Nicolau de Cusa, Cardeal do século XV (Cusa, Alemanha, 1401- Todi, Itália, 1464).

Através da realização de um breve levantamento da teologia medieval melhor podemos chegar ao cerne da filosofia de Nicolau de Cusa, um dos pensadores mais importantes do século XV. A Idade Média foi responsável por sintetizar as concepções gregas acerca da natureza e realizar algo similar a uma instrumentação de conhecimento sobre a teologia romana e pagã vendo-as como uma preparação para a verdade revelada cristã. Grande foi, portanto, a fundamentação religiosa do medievo em prol da unificação entre a física e a metafísica, e, por conseguinte, ao âmbito da teologia. Especialmente na segunda metade da Idade Média, pautando-se em Aristóteles, os intelectuais buscaram veementemente estabelecer um elo entre o divino e o humano, o científico e o espiritual. Abria-se, portanto, o germe do antropocentrismo. Contudo se analisarmos o papel cusano em detrimento do período em que viveu defrontaremos uma filosofia sui generis, pois alguns pensadores de consciência mais autônoma deram abertura ao espírito renascentista do qual o bispo em questão pôde, influenciado pelo nominalismo que criticava grande parte da formulação do conhecimento da época, se opor às teses aristotélico-tomistas tão presentes na escolástica.

Como este escrito é um epítome acerca da Douta Ignorância cusana, é coerente iniciá-lo descrevendo-a como um saber do não saber em alusão a Sócrates[1] e Salomão[2], mas, como quaisquer outros epítomes, que são sínteses e não a totalidade de um pensamento, somente através do conhecimento de Nicolau por Nicolau pode-se perceber integralmente como sua reflexão abarca uma relação entre o ignorar e o saber e assim se faz uma sapiência comedida em relação ao sujeito e às possibilidades sem excluir seus respectivos limites[3]. Ainda assim, como pretensão introdutória, pode-se instruir seu pensamento bem como o mesmo instruiu muitos intelectuais; Volkmann-Schluck[4] pressentiu-o como um propulsor de Descartes, enquanto Cassirer[5] e Gandillac[6] levaram seu apriorismo transcendental até Kant, e sua noção de sujeito absoluto, por fim, foi por Schulz[7] e Frantzki[8] caracterizada como precursora do idealismo alemão e particularmente de Hegel.

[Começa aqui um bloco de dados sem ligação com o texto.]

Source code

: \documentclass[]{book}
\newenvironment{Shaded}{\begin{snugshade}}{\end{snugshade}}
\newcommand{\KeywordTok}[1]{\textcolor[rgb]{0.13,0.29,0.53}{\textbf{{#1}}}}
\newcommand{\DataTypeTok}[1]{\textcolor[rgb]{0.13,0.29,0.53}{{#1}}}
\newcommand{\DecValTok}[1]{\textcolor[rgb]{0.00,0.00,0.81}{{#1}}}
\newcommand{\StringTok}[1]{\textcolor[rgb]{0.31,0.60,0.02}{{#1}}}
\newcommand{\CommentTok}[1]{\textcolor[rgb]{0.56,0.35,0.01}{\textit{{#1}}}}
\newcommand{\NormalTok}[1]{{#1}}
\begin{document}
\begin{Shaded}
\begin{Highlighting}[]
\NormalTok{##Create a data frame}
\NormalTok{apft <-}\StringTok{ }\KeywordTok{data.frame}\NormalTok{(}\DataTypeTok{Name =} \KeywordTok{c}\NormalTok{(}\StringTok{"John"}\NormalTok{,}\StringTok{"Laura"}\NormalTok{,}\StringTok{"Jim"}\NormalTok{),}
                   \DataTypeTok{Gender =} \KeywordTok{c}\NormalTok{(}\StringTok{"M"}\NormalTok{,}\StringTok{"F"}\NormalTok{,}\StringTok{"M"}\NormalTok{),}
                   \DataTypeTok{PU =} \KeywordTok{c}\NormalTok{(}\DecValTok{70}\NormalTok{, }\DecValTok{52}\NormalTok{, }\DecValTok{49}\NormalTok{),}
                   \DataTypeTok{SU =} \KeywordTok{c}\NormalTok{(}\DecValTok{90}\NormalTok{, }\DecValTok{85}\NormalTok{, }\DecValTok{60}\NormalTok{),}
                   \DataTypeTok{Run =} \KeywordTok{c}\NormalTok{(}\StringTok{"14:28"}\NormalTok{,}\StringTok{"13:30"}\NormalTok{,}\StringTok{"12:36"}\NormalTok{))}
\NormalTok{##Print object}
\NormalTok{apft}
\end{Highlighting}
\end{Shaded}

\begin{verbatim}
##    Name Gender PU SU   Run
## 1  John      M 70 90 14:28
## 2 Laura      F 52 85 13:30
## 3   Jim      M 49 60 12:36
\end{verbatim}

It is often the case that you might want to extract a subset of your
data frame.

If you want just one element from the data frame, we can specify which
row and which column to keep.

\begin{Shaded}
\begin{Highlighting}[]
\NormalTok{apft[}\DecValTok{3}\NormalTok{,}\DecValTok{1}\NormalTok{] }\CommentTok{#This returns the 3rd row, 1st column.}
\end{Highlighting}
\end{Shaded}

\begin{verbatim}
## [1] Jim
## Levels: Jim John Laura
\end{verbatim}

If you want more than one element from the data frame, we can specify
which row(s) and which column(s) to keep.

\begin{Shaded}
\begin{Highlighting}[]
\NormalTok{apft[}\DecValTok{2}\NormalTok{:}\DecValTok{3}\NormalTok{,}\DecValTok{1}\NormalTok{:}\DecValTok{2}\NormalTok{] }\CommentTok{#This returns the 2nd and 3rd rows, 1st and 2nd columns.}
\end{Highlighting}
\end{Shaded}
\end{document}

Conquanto a proposta deste escrito seja entender o pensamento cusano a partir dele mesmo e não de suas procedências futuras aqui demarcadas não num caráter interpretativo, mas apenas a título de referência, fiquemos, pois, com o século XV, ou melhor, com a dimensão lógica e gnosiológica da Douta Ignorância segundo a qual o modo humano de conhecer avança paulatinamente do conhecido ao desconhecido, do finito e do infinito, e por conseguinte indica, já em seu método comparativo que recorre à proporção, um limite epistemológico: é por si manifesto que a verdade precisa é incompreensível porque não se chega ao máximo de modo simples, pois tanto o que excede como o que é excedido são finitos. Mas o máximo como tal é necessariamente infinito e a medida e o medido, por mais iguais que pareçam, permanecem sempre diferentes[9]. Por essa via o Cardeal de Cusa formula um novo discurso filosófico pelo qual, aplicando as matemáticas na teologia, propõe a transsumptio que, conforme comenta Fogel (2003), é um pôr-se no mesmo tônus, no mesmo “tom”, ou seja, na mesma experiência e origem da “coisa”, sintonizando-se com ela e tornando-se co-originário e co-partícipe.

[Senão de tal modo] Toda a investigação consiste numa proporção comparativa fácil ou difícil. É por isso que o infinito como infinito, porque escapa a qualquer proporção, é desconhecido. A proporção, exprimindo simultaneamente acordo por um lado e alteridade por outro, não pode ser entendida sem o número. O número inclui, pois, todas as coisas susceptíveis de proporção. Portanto, o número não está apenas no âmbito da quantidade, ele que cria a proporção, mas em todas as coisas que, de qualquer modo, possam concordar ou diferir em substância ou em acidente.[10]

Dessa forma o método matemático constitui um caminho para o filósofo, caminho esse que se revela diante das inúmeras dificuldades de conhecer o ilimitado e que certamente teria sido previsto por Nicolau, pois se o mesmo se entrega ao trabalho de escrever uma teologia certamente é porque há ao menos uma possibilidade de saber de algo. Por conseguinte no pensamento cusano o homem sábio não é aquele que ignora irrefletidamente, mas sim o que conhece o saber máximo de sua ignorância[11] e os limites de sua razão cujo ser é o particular (e não o todo) e, tal como o que não é círculo não pode medir o círculo[12], o que não é o todo não pode medir o todo.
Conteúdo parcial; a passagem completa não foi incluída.